The gray level contrast between fossil bone and larger amounts of polyester cast resin is high in both CT and NT images (Figure 2, Figure 3, Figure 5). In the CT images, glued fractures and smaller cracks in the vertebrae appear dark like the background and are not distinguished from the latter by the X-rays, and very thin fractures are not displayed. However, this effect can be overcome by a different calibration of the CT scanner to bone density and/or using a high-resolution industrial X-ray scanner (Ketcham and Carlson 2001). In contrast to adhesives or resin, the presence of metal inclusions like iron (e.g., for stabilisation of the bones), would lead to a strong attenuation of the X-rays. Therefore, metal within objects causes a significant noise and decrease of CT image quality (Figure 7). High atomic number elements like metals can be better penetrated by neutrons (Figure 1), resulting in a much smaller decrease of image quality than in a CT image.
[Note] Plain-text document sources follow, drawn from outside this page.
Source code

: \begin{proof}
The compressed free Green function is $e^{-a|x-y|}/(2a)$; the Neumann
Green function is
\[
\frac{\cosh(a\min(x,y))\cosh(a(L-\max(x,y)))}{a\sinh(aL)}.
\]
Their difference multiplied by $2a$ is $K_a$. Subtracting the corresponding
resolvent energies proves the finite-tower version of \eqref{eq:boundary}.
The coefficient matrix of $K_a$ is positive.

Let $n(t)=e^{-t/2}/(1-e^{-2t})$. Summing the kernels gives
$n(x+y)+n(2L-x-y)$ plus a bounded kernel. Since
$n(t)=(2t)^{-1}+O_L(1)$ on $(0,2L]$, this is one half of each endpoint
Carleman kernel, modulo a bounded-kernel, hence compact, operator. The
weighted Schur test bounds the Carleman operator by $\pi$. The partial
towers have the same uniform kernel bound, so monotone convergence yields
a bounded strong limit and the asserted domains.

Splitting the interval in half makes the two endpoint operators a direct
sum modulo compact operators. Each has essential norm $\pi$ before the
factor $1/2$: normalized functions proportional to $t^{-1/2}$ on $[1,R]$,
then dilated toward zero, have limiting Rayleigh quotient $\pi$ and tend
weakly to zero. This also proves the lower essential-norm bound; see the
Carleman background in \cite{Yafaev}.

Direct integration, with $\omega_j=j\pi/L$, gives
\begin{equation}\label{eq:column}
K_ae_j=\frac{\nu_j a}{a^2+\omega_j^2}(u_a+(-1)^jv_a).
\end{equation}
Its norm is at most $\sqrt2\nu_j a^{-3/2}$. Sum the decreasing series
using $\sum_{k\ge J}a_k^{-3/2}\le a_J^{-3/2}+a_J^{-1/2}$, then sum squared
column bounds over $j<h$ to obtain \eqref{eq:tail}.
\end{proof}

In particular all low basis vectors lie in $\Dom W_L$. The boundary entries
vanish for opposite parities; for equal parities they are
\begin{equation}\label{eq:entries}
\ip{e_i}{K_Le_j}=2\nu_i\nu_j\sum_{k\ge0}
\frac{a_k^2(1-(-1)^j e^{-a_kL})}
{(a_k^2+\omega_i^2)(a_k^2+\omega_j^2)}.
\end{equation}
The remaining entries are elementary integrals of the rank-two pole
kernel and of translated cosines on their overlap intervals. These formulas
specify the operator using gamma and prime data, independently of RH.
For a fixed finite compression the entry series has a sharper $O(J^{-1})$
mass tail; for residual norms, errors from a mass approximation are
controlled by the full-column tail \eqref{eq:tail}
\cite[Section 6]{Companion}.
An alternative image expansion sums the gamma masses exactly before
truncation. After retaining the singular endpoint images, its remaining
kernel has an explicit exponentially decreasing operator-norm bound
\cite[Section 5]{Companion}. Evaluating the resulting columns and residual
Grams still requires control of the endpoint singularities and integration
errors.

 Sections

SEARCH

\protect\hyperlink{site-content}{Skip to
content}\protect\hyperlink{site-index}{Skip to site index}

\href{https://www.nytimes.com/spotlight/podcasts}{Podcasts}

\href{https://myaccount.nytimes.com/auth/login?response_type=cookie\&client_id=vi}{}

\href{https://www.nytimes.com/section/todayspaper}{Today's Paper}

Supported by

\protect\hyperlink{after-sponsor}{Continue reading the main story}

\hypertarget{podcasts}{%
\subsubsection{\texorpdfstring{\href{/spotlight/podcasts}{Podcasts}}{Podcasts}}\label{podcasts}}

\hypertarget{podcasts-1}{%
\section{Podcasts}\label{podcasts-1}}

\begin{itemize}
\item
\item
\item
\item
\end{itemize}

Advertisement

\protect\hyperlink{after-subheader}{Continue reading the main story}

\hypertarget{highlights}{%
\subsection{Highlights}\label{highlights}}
In the NT images, filling of cracks and fractures with glue is detectable by its high neutron attenuation shown as very bright regions (Figure 5b). The most blurred boundaries between areas filled with glue and fossil bone are due to diffusion of the glue in the bone matrix surrounding the fractures (Figure 4c, Figure 5b-d) or due to the strongly scattered neutrons in hydrogen. Generally, the more light material like glue or polyester cast resin is present in the remains, the stronger the neutrons are deflected, causing significant noise and a decrease of image quality. This effect could be minimized by the use of a collimating linear neutron detector instead of the neutron area detector. The strong display of glue was helpful in the case of the sauropod vertebrae to distinguish between glue-filled cracks and pneumatic structures, and to show additional small, glue-filled pneumatic canals that were not displayed with CT.

The density of the fossil bone and a maximal thickness of the scanned vertebrae (17.9 cm) influenced image quality in the CT scans. Larger objects (up to 20 cm) generally were depicted with less resolution and a stronger blur than the smaller objects (about 10 cm). The imaging of dense material can be optimized by using an industrial X-ray CT with high voltage instead of a medical X-ray CT (Ketcham and Carlson 2001; Rowe et al. 1999, 2001; Tykoski 2002). However, as it was mentioned above, X-ray attenuation is additionally influenced by the type of sediment around or within the fossil bone. In NT, the maximal penetration thickness of non-organic material (i.e., rocks, sediment and fossilized bone) is about 10 cm, but we found no problem with penetration of a vertebra of 12 cm thickness. Image quality in NT depends strongly on the material composition of an object, and in the case of fossil bone material (apatite) and siliciclastic sediment (mainly silica and calcareous cement), the minimal difference in the linear neutron attenuation coefficients leads to low contrast.

There is no difference between the 3-D polygon-surface models extracted from the volume data of the CT and NT scans. The resulting surface models are of high quality and allow 3-D modelling of flexibility between single vertebrae as well as building models of the objects with stereolithography (Figure 8).